Impact of a Controller Failure
The impact of the loss of an Avi Controller depends on whether the Controller is deployed as a standalone or as part of a 3-node Controller cluster.
A Controller failure can occur for various reasons, such as a software failure or failure in the underlying hardware. A Controller also can fail simply by losing connectivity to the networks containing the rest of the Avi Vantage infrastructure.
In a Controller cluster, the three Controllers divide the workload among themselves. Should one Controller fail, the remaining two Controllers will continue operations as normal with no impact to data plane traffic.
If the failed Controller was the cluster leader, one of the remaining Controllers will take over as cluster leader. This change in leadership has no direct impact on operations. If a cluster IP address has been created, that IP address will move to the new leader, which will begin ARPing (advertising) the address.
A Controller cluster requires at least two of its 3 nodes to be up, in order to maintain quorum. This eliminates the “split brain” scenario in which two devices are simultaneously active (primary) with potentially conflicting configuration updates.
If a Controller is still online, but merely has lost contact with the other Controllers, it will no longer be part of the cluster until it has regained connectivity.
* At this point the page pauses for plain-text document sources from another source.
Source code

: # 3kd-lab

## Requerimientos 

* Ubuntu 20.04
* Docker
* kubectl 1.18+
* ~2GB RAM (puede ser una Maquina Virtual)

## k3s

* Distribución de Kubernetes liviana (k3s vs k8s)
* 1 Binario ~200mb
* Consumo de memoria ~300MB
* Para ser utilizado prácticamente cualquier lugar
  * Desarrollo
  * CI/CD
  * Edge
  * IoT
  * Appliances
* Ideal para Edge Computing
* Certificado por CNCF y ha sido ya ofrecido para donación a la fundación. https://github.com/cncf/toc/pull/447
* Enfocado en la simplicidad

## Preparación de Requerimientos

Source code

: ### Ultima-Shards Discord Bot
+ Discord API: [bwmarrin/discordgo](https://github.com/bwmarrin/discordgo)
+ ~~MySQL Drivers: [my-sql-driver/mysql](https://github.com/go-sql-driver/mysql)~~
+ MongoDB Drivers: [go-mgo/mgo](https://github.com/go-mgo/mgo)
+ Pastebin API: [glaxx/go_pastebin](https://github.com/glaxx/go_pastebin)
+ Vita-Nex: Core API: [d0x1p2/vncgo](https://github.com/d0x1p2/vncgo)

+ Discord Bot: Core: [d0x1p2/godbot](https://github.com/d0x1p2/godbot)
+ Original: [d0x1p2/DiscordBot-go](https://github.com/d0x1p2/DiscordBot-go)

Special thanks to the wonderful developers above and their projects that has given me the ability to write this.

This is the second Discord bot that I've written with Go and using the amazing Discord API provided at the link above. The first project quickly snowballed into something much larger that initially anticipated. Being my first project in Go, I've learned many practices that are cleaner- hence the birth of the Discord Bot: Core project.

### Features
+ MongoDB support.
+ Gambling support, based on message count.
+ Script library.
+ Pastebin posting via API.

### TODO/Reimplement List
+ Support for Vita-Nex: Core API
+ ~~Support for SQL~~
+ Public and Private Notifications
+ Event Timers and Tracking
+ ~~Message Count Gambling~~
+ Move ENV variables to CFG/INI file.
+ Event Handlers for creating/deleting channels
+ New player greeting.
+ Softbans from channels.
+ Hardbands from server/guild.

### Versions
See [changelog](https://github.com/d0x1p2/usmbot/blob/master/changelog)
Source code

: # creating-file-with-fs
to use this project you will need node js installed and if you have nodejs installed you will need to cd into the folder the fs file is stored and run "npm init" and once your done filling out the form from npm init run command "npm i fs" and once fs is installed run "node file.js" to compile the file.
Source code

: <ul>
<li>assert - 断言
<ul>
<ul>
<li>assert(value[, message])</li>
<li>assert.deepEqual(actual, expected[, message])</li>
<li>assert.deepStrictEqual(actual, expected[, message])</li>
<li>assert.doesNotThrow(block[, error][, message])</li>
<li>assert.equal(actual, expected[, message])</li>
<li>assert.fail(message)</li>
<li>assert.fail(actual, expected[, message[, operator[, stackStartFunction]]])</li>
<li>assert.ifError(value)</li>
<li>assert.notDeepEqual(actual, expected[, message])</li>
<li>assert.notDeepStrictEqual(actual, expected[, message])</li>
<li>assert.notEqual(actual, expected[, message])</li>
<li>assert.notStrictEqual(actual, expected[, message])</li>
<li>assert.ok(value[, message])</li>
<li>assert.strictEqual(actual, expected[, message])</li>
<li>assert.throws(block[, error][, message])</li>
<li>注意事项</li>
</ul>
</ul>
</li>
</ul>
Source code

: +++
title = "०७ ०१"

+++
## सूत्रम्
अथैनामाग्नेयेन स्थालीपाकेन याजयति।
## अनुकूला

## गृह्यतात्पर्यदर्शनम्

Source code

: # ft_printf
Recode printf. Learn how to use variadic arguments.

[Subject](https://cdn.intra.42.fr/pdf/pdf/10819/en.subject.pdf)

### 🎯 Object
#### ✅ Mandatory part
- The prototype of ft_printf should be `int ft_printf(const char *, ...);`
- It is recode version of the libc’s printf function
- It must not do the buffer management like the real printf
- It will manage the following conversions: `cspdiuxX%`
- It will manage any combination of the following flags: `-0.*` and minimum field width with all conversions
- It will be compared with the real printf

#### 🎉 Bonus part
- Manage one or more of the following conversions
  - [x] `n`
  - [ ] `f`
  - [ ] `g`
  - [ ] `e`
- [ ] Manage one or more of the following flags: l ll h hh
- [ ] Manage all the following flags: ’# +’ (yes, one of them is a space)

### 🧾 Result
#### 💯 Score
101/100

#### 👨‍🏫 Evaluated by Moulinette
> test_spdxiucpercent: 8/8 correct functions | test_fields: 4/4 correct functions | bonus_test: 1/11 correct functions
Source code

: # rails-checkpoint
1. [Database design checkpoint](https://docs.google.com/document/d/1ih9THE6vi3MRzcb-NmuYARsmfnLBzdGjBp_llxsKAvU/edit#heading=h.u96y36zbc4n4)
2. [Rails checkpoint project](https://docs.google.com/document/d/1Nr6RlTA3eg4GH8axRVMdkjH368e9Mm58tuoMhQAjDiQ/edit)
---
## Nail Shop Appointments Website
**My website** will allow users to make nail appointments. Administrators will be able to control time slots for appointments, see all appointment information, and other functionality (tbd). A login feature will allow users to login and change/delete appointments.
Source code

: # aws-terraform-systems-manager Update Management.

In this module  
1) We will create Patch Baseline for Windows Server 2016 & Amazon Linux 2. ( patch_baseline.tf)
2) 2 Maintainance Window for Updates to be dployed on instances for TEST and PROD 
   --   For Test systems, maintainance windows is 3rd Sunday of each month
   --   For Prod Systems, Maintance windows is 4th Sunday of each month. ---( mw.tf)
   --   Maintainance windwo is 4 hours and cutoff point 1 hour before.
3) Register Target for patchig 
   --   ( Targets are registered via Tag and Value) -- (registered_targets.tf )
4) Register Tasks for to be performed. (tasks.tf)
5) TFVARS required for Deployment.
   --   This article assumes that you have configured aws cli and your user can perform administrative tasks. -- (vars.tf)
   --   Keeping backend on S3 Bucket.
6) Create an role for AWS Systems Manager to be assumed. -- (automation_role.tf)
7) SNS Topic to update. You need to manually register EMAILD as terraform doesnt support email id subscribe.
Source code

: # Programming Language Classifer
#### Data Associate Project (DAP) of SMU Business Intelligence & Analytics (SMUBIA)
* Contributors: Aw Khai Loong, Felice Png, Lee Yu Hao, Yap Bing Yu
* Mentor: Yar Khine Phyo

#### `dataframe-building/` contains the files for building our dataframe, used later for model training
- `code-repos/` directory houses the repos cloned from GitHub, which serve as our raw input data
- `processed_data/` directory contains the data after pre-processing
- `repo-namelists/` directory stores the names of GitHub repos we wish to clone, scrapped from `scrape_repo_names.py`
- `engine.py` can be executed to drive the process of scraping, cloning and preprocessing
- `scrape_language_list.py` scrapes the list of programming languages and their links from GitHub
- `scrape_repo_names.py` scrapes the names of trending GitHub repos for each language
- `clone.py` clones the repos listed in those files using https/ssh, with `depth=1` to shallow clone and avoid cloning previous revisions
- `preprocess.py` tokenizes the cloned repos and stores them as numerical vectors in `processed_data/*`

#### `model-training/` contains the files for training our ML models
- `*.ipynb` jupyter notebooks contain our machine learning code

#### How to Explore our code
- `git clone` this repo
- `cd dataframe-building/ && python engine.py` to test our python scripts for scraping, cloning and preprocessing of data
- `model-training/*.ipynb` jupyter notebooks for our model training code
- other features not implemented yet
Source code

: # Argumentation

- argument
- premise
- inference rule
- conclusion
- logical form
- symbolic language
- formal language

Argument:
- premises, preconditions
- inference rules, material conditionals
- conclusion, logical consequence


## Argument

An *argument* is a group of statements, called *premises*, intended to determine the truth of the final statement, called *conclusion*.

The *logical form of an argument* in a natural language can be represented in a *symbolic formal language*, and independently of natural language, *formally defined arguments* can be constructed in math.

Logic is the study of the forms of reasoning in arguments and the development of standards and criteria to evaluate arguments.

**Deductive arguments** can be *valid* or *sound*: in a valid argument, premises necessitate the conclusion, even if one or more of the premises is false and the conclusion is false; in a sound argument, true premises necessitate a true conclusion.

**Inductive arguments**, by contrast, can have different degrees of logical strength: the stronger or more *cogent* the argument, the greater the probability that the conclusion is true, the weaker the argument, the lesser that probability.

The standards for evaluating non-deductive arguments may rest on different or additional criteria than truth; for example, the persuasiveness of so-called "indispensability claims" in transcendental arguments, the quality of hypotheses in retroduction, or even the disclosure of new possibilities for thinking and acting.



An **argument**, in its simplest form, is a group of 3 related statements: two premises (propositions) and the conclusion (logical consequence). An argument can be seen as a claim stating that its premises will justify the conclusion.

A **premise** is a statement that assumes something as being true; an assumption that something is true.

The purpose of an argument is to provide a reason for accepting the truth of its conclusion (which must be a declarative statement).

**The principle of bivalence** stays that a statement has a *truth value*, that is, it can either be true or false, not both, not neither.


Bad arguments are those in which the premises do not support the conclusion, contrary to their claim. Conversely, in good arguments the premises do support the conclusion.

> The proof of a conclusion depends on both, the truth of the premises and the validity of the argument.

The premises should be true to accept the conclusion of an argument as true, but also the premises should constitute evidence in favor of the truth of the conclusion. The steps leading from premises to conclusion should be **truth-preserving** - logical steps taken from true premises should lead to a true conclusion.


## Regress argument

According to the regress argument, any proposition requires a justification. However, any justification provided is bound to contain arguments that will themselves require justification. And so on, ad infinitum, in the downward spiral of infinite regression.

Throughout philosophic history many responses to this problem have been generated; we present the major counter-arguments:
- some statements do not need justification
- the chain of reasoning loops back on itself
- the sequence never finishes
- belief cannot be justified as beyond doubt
So if one Controller and multiple Service Engines are created in each of three data centers, and one data center has lost connectivity to the other two data centers, the Controller at the isolated data center will not accept configuration changes as a standalone. The isolated Controller must either reconnect with the cluster or be formally demoted to a standalone.
Replacing a Failed Controller
If Controller failure is a permanent state, take the following actions to remove the Controller and restore full high availability to the cluster.
- If the Controller was in a virtual machine, delete the VM from the cloud orchestrator.
- From another (still up) Controller's web interface, delete the failed Controller's IP address. Navigate to Administration > Controller.
- Install a new Controller.
Note: Do not log into the new Controller's web interface. Only perform initial setup (such as selecting the cloud orchestrator).
- From the existing Controller, add the IP address of the new Controller. After a few minutes, the status of the cluster should turn green.
In a standalone Controller configuration, a Controller failure leaves the Avi Vantage system in a headless state. In a headless state, existing Service Engines (SEs) will continue to operate with the last instructions they were given.
No new configuration changes are possible until a Controller is restored. This may be done by rebuilding a new Controller, which is disruptive to existing connections, or by bringing the existing Controller back online, which is transparent to existing data traffic.
While in a headless state, SEs will attempt to queue up metrics and logs. If a Controller is temporarily offline, such as while the Controller’s host is rebooted, the SEs will reconnect after the Controller returns and is updated with the metrics and logs it missed while offline.